Fingers now moving restlessly through his hair, the doctor told us, “What looks like beautiful, sparkling drinking water may contain billions of typhoid bacilli. That is, if the spring or creek from which the water is taken is at the bottom of a hill—as most of them are—with anything and everything washing into it.
“Yet here in the mountains, people are proud of their water. Crazy contradiction! Every family thinks their water is best—whether it’s limestone, freestone, sulphur, iron or just achingly cold.”
Talking seemed to release the tension pent inside him. He stretched his long legs out full length, took his pipe out of his mouth and waved it in the air. “I can hear them now: ‘Why, Doc, you’re plumb crazy. Ain’t no better water anywhars than the spring on our place. Hits bound to be pure. Bubbles right up out’n the ground.’ Or else when I question them, they’ll protest, ‘Why, Doc, I raised twelve young-uns on branch water. Hardly sick a day in their lives.’
“There are two keys to the situation: the ordinary housefly and the wrong kind of privies—or none at all. As you know, most families around here haven’t made any effort to deal with either problem.
“As for nursing the cases of typhoid we have already—trouble is, to pull most patients through, I’d have to own an Aladdin’s lamp to get the right conditions: a room to themselves, no visitors, continuous nursing, every mouthful of food controlled by the doctor.
“You’ve all seen it,” he went on. “Every last relative and friend has to visit the sick and the dying. The sicker the patient is, the more folks gather round. Nobody wan
ts to miss a deathbed scene. There’s always the outside chance that the dying might make a startling confession. And while they wait, the audience chats, sings, prays aloud, and moans.”

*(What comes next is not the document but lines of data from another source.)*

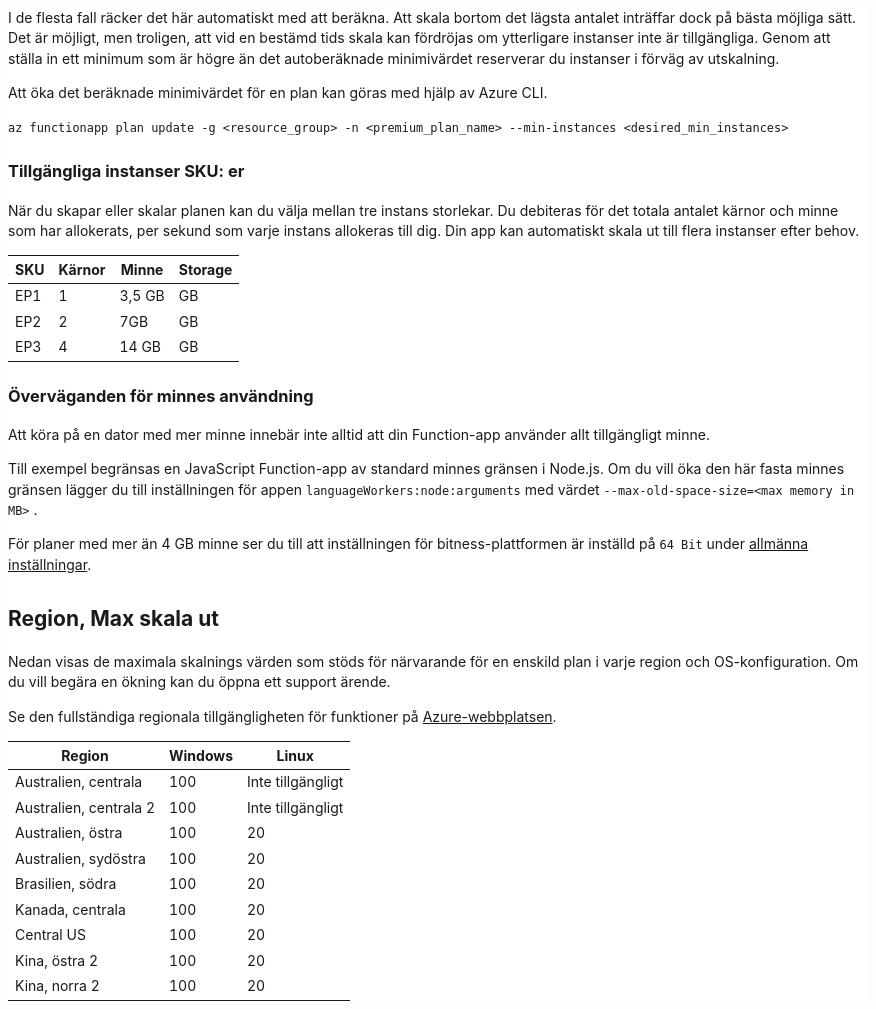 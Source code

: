 I de flesta fall räcker det här automatiskt med att beräkna. Att skala bortom det lägsta antalet inträffar dock på bästa möjliga sätt. Det är möjligt, men troligen, att vid en bestämd tids skala kan fördröjas om ytterligare instanser inte är tillgängliga. Genom att ställa in ett minimum som är högre än det autoberäknade minimivärdet reserverar du instanser i förväg av utskalning.

Att öka det beräknade minimivärdet för en plan kan göras med hjälp av Azure CLI.

```azurecli-interactive
az functionapp plan update -g <resource_group> -n <premium_plan_name> --min-instances <desired_min_instances>
```

### <a name="available-instance-skus"></a>Tillgängliga instanser SKU: er

När du skapar eller skalar planen kan du välja mellan tre instans storlekar. Du debiteras för det totala antalet kärnor och minne som har allokerats, per sekund som varje instans allokeras till dig. Din app kan automatiskt skala ut till flera instanser efter behov.

|SKU|Kärnor|Minne|Storage|
|--|--|--|--|
|EP1|1|3,5 GB|GB|
|EP2|2|7GB|GB|
|EP3|4|14 GB|GB|

### <a name="memory-usage-considerations"></a>Överväganden för minnes användning

Att köra på en dator med mer minne innebär inte alltid att din Function-app använder allt tillgängligt minne.

Till exempel begränsas en JavaScript Function-app av standard minnes gränsen i Node.js. Om du vill öka den här fasta minnes gränsen lägger du till inställningen för appen `languageWorkers:node:arguments` med värdet `--max-old-space-size=<max memory in MB>` .

För planer med mer än 4 GB minne ser du till att inställningen för bitness-plattformen är inställd på `64 Bit` under [allmänna inställningar](../app-service/configure-common.md#configure-general-settings).

## <a name="region-max-scale-out"></a>Region, Max skala ut

Nedan visas de maximala skalnings värden som stöds för närvarande för en enskild plan i varje region och OS-konfiguration. Om du vill begära en ökning kan du öppna ett support ärende.

Se den fullständiga regionala tillgängligheten för funktioner på [Azure-webbplatsen](https://azure.microsoft.com/global-infrastructure/services/?products=functions).

|Region| Windows | Linux |
|--| -- | -- |
|Australien, centrala| 100 | Inte tillgängligt |
|Australien, centrala 2| 100 | Inte tillgängligt |
|Australien, östra| 100 | 20 |
|Australien, sydöstra | 100 | 20 |
|Brasilien, södra| 100 | 20 |
|Kanada, centrala| 100 | 20 |
|Central US| 100 | 20 |
|Kina, östra 2| 100 | 20 |
|Kina, norra 2| 100 | 20 |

When he talked like that, I was reminded of my reaction to him that first afternoon in his cabin: the doctor seemed from the mountains, but not of them.
“Why, I’ve had patients who so enjoyed being the star of the performance that they proceeded to surprise everybody and get well.” He laughed at his own recollections. “Naturally, I always took full credit for the patient’s recovery.
“Well, anyway, enough of that. Many more cases and I’m going to have to yell for help. Guess I can send an SOS to Knoxville for some young medical student who wants to get experience. But I hope that won’t be necessary.
“It’s a good sign that the rest of the Spencer family have stayed healthy. By the way, Christy, when is school supposed to open?”
“October twenty-eighth—if you think it’s safe.”
“No use postponing school that I can see. I guess you understand that typhoid isn’t considered contagious in the sense of being airborne?”
I nodded.
“Your children will be as safe at school as they would be at home. Safer in fact, because the school’s cleaner.”
When Miss Alice agreed with the idea of going ahead with school, I was relieved. Now that we had such an assortment of boarders in the mission house, we needed the school routine to keep them busy and happy. Little Guy was staying on for a while longer to give Clara a better chance to adjust to her difficult new role as mistress of the Spencer household; Dr. MacNeill wanted Wanda Ann Beck with us so that he could watch and treat her eyes. He had written out a page of complicated instructions for us: cold compresses; the application of both nitrate of silver and copper sulphate once a day to the inside of her eyelids; Argyrol drops; scrupulous care to protect the other children. As soon as Wanda’s inflamed eyes were better, the doctor planned to operate to remove the worst of the granulations on her lids.